# EXERCISE
In the output, include exactly the lines from the beginning of the records up to and including the one that contains "python main.py <name of config.json file>", and leave out the pictures.

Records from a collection
*** Block opens ***

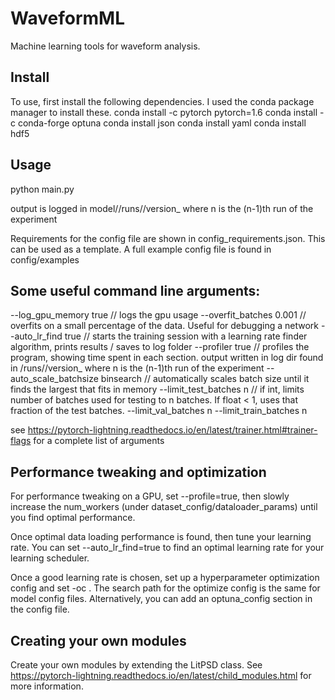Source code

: # WaveformML
Machine learning tools for waveform analysis.

## Install
To use, first install the following dependencies.
I used the conda package manager to install these.
conda install -c pytorch pytorch=1.6
conda install -c conda-forge optuna
conda install json
conda install yaml
conda install hdf5

## Usage

python main.py <name of config.json file>

output is logged in model/<model name>/runs/<experiment name>/version_<n> where n is the (n-1)th run of the experiment

Requirements for the config file are shown in config_requirements.json. This can be used as a template.
A full example config file is found in config/examples

## Some useful command line arguments:

--log_gpu_memory true // logs the gpu usage
--overfit_batches 0.001 // overfits on a small percentage of the data. Useful for debugging a network
--auto_lr_find true // starts the training session with a learning rate finder algorithm, prints results / saves to log folder
--profiler true // profiles the program, showing time spent in each section. output written in log dir found in <model folder>/runs/<experiment name>/version_<n> where n is the (n-1)th run of the experiment
--auto_scale_batchsize binsearch // automatically scales batch size until it finds the largest that fits in memory
--limit_test_batches n // if int, limits number of batches used for testing to n batches. If float < 1, uses that fraction of the test batches.
--limit_val_batches n
--limit_train_batches n


see https://pytorch-lightning.readthedocs.io/en/latest/trainer.html#trainer-flags
for a complete list of arguments


## Performance tweaking and optimization

For performance tweaking on a GPU, set --profile=true, then slowly increase the num_workers
(under dataset_config/dataloader_params) until you find optimal performance.

Once optimal data loading performance is found, then tune your learning rate. You can set
--auto_lr_find=true to find an optimal learning rate for your learning scheduler.

Once a good learning rate is chosen, set up a hyperparameter optimization config
and set -oc <name of config file or path to config file>.
The search path for the optimize config is the same for model config files. Alternatively, you
can add an optuna_config section in the config file.


## Creating your own modules

Create your own modules by extending the LitPSD class. See
https://pytorch-lightning.readthedocs.io/en/latest/child_modules.html for more information.







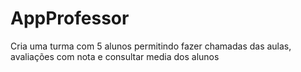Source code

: # AppProfessor
Cria uma turma com 5 alunos permitindo fazer chamadas das aulas, avaliações com nota e consultar media dos alunos
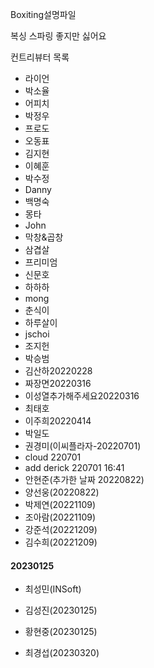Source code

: Boxiting설명파일

복싱 스파링 좋지만 싫어요

컨트리뷰터 목록
* 라이언
* 박소율
* 어피치
* 박정우
* 프로도
* 오동표
* 김지현
* 이혜훈
* 박수정
* Danny
* 백명숙
* 몽타
* John
* 막창&곱창
* 삼겹살
* 프리미엄
* 신문호
* 하하하
* mong
* 춘식이
* 하루살이
* jschoi
* 조지헌
* 박승범
* 김산하20220228
* 짜장면20220316
* 이성열추가해주세요20220316
* 최태호
* 이주희20220414
* 박일도
* 권경미(이씨플라자-20220701)
* cloud 220701
* add derick 220701 16:41
* 안현준(추가한 날짜 20220822)
* 양선웅(20220822)
* 박제연(20221109)
* 조아람(20221109)
* 강준석(20221209)
* 김수희(20221209)

#### 20230125 
* 최성민(INSoft)
* 김성진(20230125)
* 황현중(20230125)

* 최경섭(20230320)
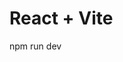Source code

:# React + Vite

npm run dev

<!-- main page - http://localhost:****/events -->

<!-- event page - /events/:eventId -->
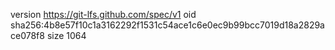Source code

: version https://git-lfs.github.com/spec/v1
oid sha256:4b8e57f10c1a3162292f1531c54ace1c6e0ec9b99bcc7019d18a2829ace078f8
size 1064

*** Block closes ***

# WRITTEN REPLY
Source code

: # WaveformML
Machine learning tools for waveform analysis.

## Install
To use, first install the following dependencies.
I used the conda package manager to install these.
conda install -c pytorch pytorch=1.6
conda install -c conda-forge optuna
conda install json
conda install yaml
conda install hdf5

## Usage

python main.py <name of config.json file>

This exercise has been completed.